Étape 2. Détermination du montant économique de fonds propres excédentaires issus du montant comptable de la PPB admissible

La Directive Solvabilité II prévoit que les fonds propres excédentaires soient évalués selon une approche économique. Ainsi, les organismes doivent calculer une valeur économique, obtenue en actualisant les flux de trésorerie sortants de la PPB admissible en tenant compte du passage par les provisions mathématiques avant versement des prestations (e.g. lors de rachats ou du décès).

Il convient ainsi, dans un premier temps de suivre l’utilisation du montant comptable de la PPB admissible puis, dans un second temps de déterminer la valeur actualisée des flux envers les assurés issus de cette utilisation.

Dans sa notice, l’ACPR a présenté deux méthodes de calcul de la valeur économique de la PPB :

  1. Si une valorisation stochastique peut être réalisée, la valeur économique de la PPB admissible devrait être calculée comme l’espérance de la somme des flux de trésorerie futurs actualisés des versements aux assurés générés par le stock initial de PPB ;
  2. Dans l’hypothèse où l’organisme d’assurance n’est pas en mesure d’effectuer une valorisation économique complète comme explicité ci-dessus, un calcul simplifié peut être admis, en faisant l’hypothèse que la PPB ne serait intégrée aux provisions mathématiques qu’au bout de huit ans.
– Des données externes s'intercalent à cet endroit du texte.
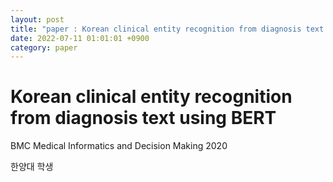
 ```yaml
---
layout: post
title: "paper : Korean clinical entity recognition from diagnosis text using BERT"
date: 2022-07-11 01:01:01 +0900
category: paper
---
```


# Korean clinical entity recognition from diagnosis text using BERT

BMC Medical Informatics and Decision Making 2020

한양대 학생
Les flux de trésorerie sont ensuite supposés versés à la même cadence que les sorties de trésorerie.

Enfin, à titre dérogatoire, dans le cas où une valorisation économique complète ou simplifiée n’est pas réalisable pour l’exercice 2019, l’ACPR autorise les organismes à retenir de façon exceptionnelle, et pour ce seul exercice, une valeur forfaitaire de 70% du montant comptable de PPB admissible. Une valorisation économique devra être appliquée dès l’exercice 2020.

Conséquences sur les livrables et calculs

Bilan prudentiel et calcul du SCR

  • Les modalités présentées ci-dessus ne modifient pas les méthodes actuelles de calcul des BE. Elles permettent seulement de déterminer le montant à retirer de ces BE pour être inscrit en fonds propres excédentaires. Les organismes n’ont pas à modéliser cette reprise de PPB ni à retraiter les autres postes du bilan prudentiel, notamment le poste relatif aux impôts différés.
  • Cette mesure n’impacte pas non plus le calcul du SCR, le montant inscrit en fonds propres excédentaires étant directement inclus en fonds propres de base.
  • Enfin, pour le calcul des fonds propres au niveau du groupe, les éléments de fonds propres prudentiels solo issus de la PPB sont à considérer comme des éléments non-disponibles par défaut.

Reporting prudentiel et Information du public

Il est attendu que le montant obtenu par une valorisation économique soit renseigné en « fonds excédentaires » à la fois dans les reportings quantitatifs annuels et trimestriels, dans le rapport régulier au contrôleur (RSR) et également dans le rapport sur la solvabilité et la situation financière (SFCR). Le SFCR devra également présenter explicitement l’impact de ces fonds propres excédentaires.